The Power Of Notes

No matter what your product does, no matter how great it is, no matter what features you decide to add, there is one feature that is essential, and yet most apps miss adding it. It is a feature that not too many of your users would request because they themselves would not know its use until they had it in front of them. This feature is a simple notes section.

To your user, it looks like a text area where they can enter a note to themselves. To you and me, it looks like this:

<form action="//mysite.com/scripts/update-notes.php" method="post">

<textarea name="mynotes"></textarea>

<input type="submit" value="Save note">

</form>

Depending on where you are saving, what language you are using, the PHP file may vary. I am fond of PHP, so that is my example. The file would contain the code that saves that textarea to a database so that your user can leave a note about your product, no matter what they are doing in it, to themselves.

I have a habit of writing it a notes section into every project I do. It is like inviting someone into your house and offering coffee. It might even be comparable to letting them use the bathroom -- and wallah! -- toilet paper right there! You're welcome! Better that than my wife's towels! (I started to write about those towels, but I'll spare you. Just know... don't touch those towels if you value your life.)

No matter what your product does, no matter how great it is, no matter how useful it is — and there is going to be very little excuse not to have it — but it remains one of the most underrated features, albeit one of the most simple features you will EVER write in your app.

Why Notes?

The power of a notes section — but why? The most genius people in the world will tell you the worst mistake that you can make is not having a pen and paper to write your ideas down. An article from Sublimal Pro states, "we have between 50,000-70,000 thoughts per day, this means between 35 and 48 thoughts per minute per person." (National Science Foundation)

Most of those thoughts are useless, not profitable, and most entail things like what we are going to eat today, making sure the car has gas, remembering to pick up milk on the way home, etc. They are not technically useless, but they pertain more to ensuring our survival or making sure we the do things we need to do. And then there are those that are "money making ideas". These "money making ideas" often result in the web apps you are all creating.

How many thoughts do you think we have that have are million or billion dollar ideas? Most of you are here and reading this because you have thoughts and ideas. Someone had the idea to "bring a television to the homes of everyone" — rare to find a household without a television. Someone later would see these huge computers filling up an entire room and later would want to make them a lot smaller so everyone could have one in their home. Thus, the laptop was born, and almost everyone has a laptop nowadays. Someone had an idea to bring a whole bunch of people together on the Internet... through forums, social media, and chat services. 

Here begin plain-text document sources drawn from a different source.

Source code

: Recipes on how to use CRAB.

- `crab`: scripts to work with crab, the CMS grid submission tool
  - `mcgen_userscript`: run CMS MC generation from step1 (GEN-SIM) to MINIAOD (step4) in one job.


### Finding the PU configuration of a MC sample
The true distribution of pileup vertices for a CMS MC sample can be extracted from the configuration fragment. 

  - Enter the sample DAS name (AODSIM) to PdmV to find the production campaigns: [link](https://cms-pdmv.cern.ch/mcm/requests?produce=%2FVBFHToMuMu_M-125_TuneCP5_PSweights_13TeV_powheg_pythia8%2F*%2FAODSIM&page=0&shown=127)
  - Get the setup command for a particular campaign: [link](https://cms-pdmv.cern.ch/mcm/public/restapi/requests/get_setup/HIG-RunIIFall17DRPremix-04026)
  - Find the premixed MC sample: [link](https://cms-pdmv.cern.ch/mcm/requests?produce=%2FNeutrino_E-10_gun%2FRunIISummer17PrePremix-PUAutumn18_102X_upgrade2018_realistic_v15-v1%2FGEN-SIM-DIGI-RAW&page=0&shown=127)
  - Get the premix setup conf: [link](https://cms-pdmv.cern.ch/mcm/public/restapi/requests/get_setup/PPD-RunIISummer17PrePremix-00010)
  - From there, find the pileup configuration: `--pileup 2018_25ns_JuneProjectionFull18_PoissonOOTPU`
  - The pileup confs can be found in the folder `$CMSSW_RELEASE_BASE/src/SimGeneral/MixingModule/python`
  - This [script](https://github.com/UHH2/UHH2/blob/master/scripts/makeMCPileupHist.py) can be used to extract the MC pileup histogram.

Private notes section only visible to the poster

How many times do you find yourself opening up a notepad or using a website like MyPost, which is itself, comparable to a website that allows you to jot down your thoughts and share your ideas with others or return back later to whatever you wrote down, but also has its own notes section that is not visible to the public. 

In my recently released web apps, Call Me Private and Text Me Private, which provide virtual numbers for calling or texting, I offer a note section for each and every virtual number added. How much more useful is it to have the notes for your virtual number right in front of you on the website rather than somewhere on your desk or your desktop?

Notes section of Call Me Private

I cannot tell you how many times I've used a web app and everything is great, but there is no where for me to leave any notes about the service. Maybe I just needed to note something while I was in the moment of using the service, or maybe I just needed to make a note for myself about anything else, randomly. Even the hosting company I use (of the few I have or am currently using), there is never a notes section for when I launch a random server. I have to pretty much give it the label of whatever I am using it for, and that label has to give me all the details about what the purpose of it is. Definitely would be easier to leave some descriptive notes for myself about the server!

Notes are useful for everyone who might need to leave a note for themselves or their team members. The notes section doesn't have to be anything fancy. It just has to work so someone can use it to leave a memo for themselves. It might not sound like it would be useful, but between my work laptop, my Linux laptop, and my Chromebook, saving it to a file or even the Drive ends up getting lost eventually. Having it all built right into the app right in front of me helps me know exactly what this is and why I have it here, for whatever reason.

No matter what you are building or no matter what you have already built, consider adding a notes section. It is pretty simple to build in as you are simply saving the input from a textarea or input field into a database and reading it when the user returns to that page. Your users may not thank you directly, but they will most likely appreciate it. Go ahead and give it a try. It is a simple feature that will provide great value to you and your users.